You are viewing a plain text version of this content. The canonical link for it is here.
Posted to httpclient-users@hc.apache.org by yonik <ys...@gmail.com> on 2007/12/22 00:26:20 UTC

application/x-www-form-urlencoded standard

Using HttpClient 3.1, it looks like PostMethod parameters are encoded in the
body using the URI scheme of percent encoding the UTF-8 bytes.

The standard that specifies URI encoding is
http://www.ietf.org/rfc/rfc3986.txt
Does anyone have a pointer that specifies that
application/x-www-form-urlencoded should be handled in the same manner?

As an example, given a parameter of "q","h\u00e9llo"
HttlClient will generate a POST body with q=h%C3%A9llo

-Yonik
-- 
View this message in context: http://www.nabble.com/application-x-www-form-urlencoded-standard-tp14464212p14464212.html
Sent from the HttpClient-User mailing list archive at Nabble.com.


---------------------------------------------------------------------
To unsubscribe, e-mail: httpclient-users-unsubscribe@hc.apache.org
For additional commands, e-mail: httpclient-users-help@hc.apache.org


Re: application/x-www-form-urlencoded standard

Posted by yonik <ys...@gmail.com>.

Roland Weber wrote:
> 
> Hello Yonik,
> 
>> The standard that specifies URI encoding is
>> http://www.ietf.org/rfc/rfc3986.txt
>> Does anyone have a pointer that specifies that
>> application/x-www-form-urlencoded should be handled in the same manner?
> 
> http://www.w3.org/TR/html401/interact/forms.html#form-content-type
> 

Thanks... that standard doesn't specifically address how to handle unicode
(and references the older http://www.ietf.org/rfc/rfc1738.txt which also
doesn't handle it).
One *could* make the logical leap that since rfc3986 updates rfc1738, that
the double-encoding in section 2.5 of rfc3986 should now apply (encode using
UTF-8 first, then percent encode those individual octets).

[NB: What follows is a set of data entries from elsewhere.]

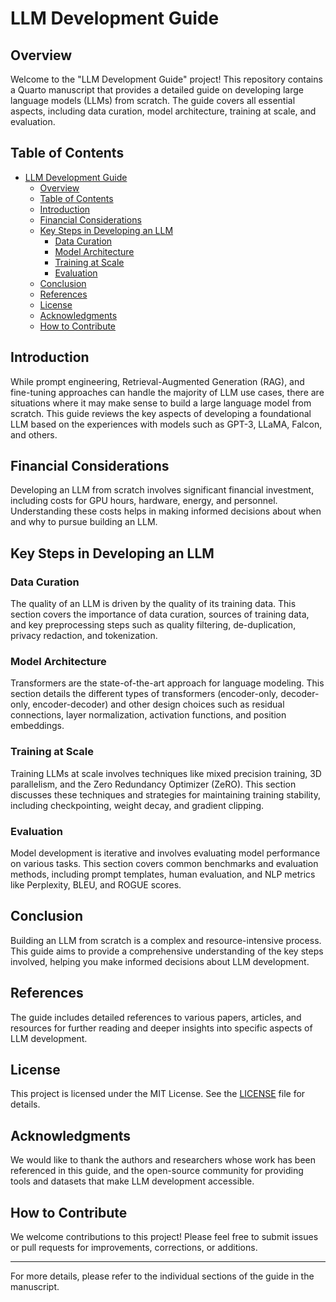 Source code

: # LLM Development Guide

## Overview

Welcome to the "LLM Development Guide" project! This repository contains a Quarto manuscript that provides a detailed guide on developing large language models (LLMs) from scratch. The guide covers all essential aspects, including data curation, model architecture, training at scale, and evaluation.

## Table of Contents

- [LLM Development Guide](#llm-development-guide)
  - [Overview](#overview)
  - [Table of Contents](#table-of-contents)
  - [Introduction](#introduction)
  - [Financial Considerations](#financial-considerations)
  - [Key Steps in Developing an LLM](#key-steps-in-developing-an-llm)
    - [Data Curation](#data-curation)
    - [Model Architecture](#model-architecture)
    - [Training at Scale](#training-at-scale)
    - [Evaluation](#evaluation)
  - [Conclusion](#conclusion)
  - [References](#references)
  - [License](#license)
  - [Acknowledgments](#acknowledgments)
  - [How to Contribute](#how-to-contribute)

## Introduction

While prompt engineering, Retrieval-Augmented Generation (RAG), and fine-tuning approaches can handle the majority of LLM use cases, there are situations where it may make sense to build a large language model from scratch. This guide reviews the key aspects of developing a foundational LLM based on the experiences with models such as GPT-3, LLaMA, Falcon, and others.

## Financial Considerations

Developing an LLM from scratch involves significant financial investment, including costs for GPU hours, hardware, energy, and personnel. Understanding these costs helps in making informed decisions about when and why to pursue building an LLM.

## Key Steps in Developing an LLM

### Data Curation

The quality of an LLM is driven by the quality of its training data. This section covers the importance of data curation, sources of training data, and key preprocessing steps such as quality filtering, de-duplication, privacy redaction, and tokenization.

### Model Architecture

Transformers are the state-of-the-art approach for language modeling. This section details the different types of transformers (encoder-only, decoder-only, encoder-decoder) and other design choices such as residual connections, layer normalization, activation functions, and position embeddings.

### Training at Scale

Training LLMs at scale involves techniques like mixed precision training, 3D parallelism, and the Zero Redundancy Optimizer (ZeRO). This section discusses these techniques and strategies for maintaining training stability, including checkpointing, weight decay, and gradient clipping.

### Evaluation

Model development is iterative and involves evaluating model performance on various tasks. This section covers common benchmarks and evaluation methods, including prompt templates, human evaluation, and NLP metrics like Perplexity, BLEU, and ROGUE scores.

## Conclusion

Building an LLM from scratch is a complex and resource-intensive process. This guide aims to provide a comprehensive understanding of the key steps involved, helping you make informed decisions about LLM development.

## References

The guide includes detailed references to various papers, articles, and resources for further reading and deeper insights into specific aspects of LLM development.

## License

This project is licensed under the MIT License. See the [LICENSE](LICENSE) file for details.

## Acknowledgments

We would like to thank the authors and researchers whose work has been referenced in this guide, and the open-source community for providing tools and datasets that make LLM development accessible.

## How to Contribute

We welcome contributions to this project! Please feel free to submit issues or pull requests for improvements, corrections, or additions.

---

For more details, please refer to the individual sections of the guide in the manuscript.
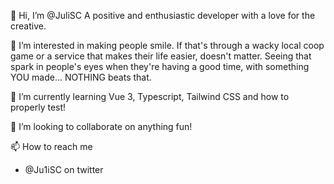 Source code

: 👋 Hi, I’m @JuliSC
A positive and enthusiastic developer with a love for the creative.

👀 I’m interested in making people smile. If that's through a wacky local coop game or a service that makes their life easier, doesn't matter. 
Seeing that spark in people's eyes when they're having a good time, with something YOU made... NOTHING beats that.

🌱 I’m currently learning Vue 3, Typescript, Tailwind CSS and how to properly test!

💞️ I’m looking to collaborate on anything fun!

📫 How to reach me 
- @Ju1iSC on twitter

<!---
JuliSC/JuliSC is a ✨ special ✨ repository because its `README.md` (this file) appears on your GitHub profile.
You can click the Preview link to take a look at your changes.
--->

However, one could also make the case that that hack only applies to the URI
since there is no place to specify a character encoding.  Since we *can*
specify character sets for a POST body, it could also make sense to simply
leave \u00e9 alone (encode it per the declared charset).

It would be nice if the standards were actually updated to spell it out.

-Yonik

from http://www.w3.org/TR/html401/interact/forms.html#form-content-type
'''
application/x-www-form-urlencoded  

This is the default content type. Forms submitted with this content type
must be encoded as follows:

   1. Control names and values are escaped. Space characters are replaced by
`+', and then reserved characters are escaped as described in [RFC1738],
section 2.2: Non-alphanumeric characters are replaced by `%HH', a percent
sign and two hexadecimal digits representing the ASCII code of the
character. Line breaks are represented as "CR LF" pairs (i.e., `%0D%0A').
   2. The control names/values are listed in the order they appear in the
document. The name is separated from the value by `=' and name/value pairs
are separated from each other by `&'.
'''


-- 
View this message in context: http://www.nabble.com/application-x-www-form-urlencoded-standard-tp14464212p14470290.html
Sent from the HttpClient-User mailing list archive at Nabble.com.


---------------------------------------------------------------------
To unsubscribe, e-mail: httpclient-users-unsubscribe@hc.apache.org
For additional commands, e-mail: httpclient-users-help@hc.apache.org


Re: application/x-www-form-urlencoded standard

Posted by Roland Weber <os...@dubioso.net>.
Hello Yonik,

> The standard that specifies URI encoding is
> http://www.ietf.org/rfc/rfc3986.txt
> Does anyone have a pointer that specifies that
> application/x-www-form-urlencoded should be handled in the same manner?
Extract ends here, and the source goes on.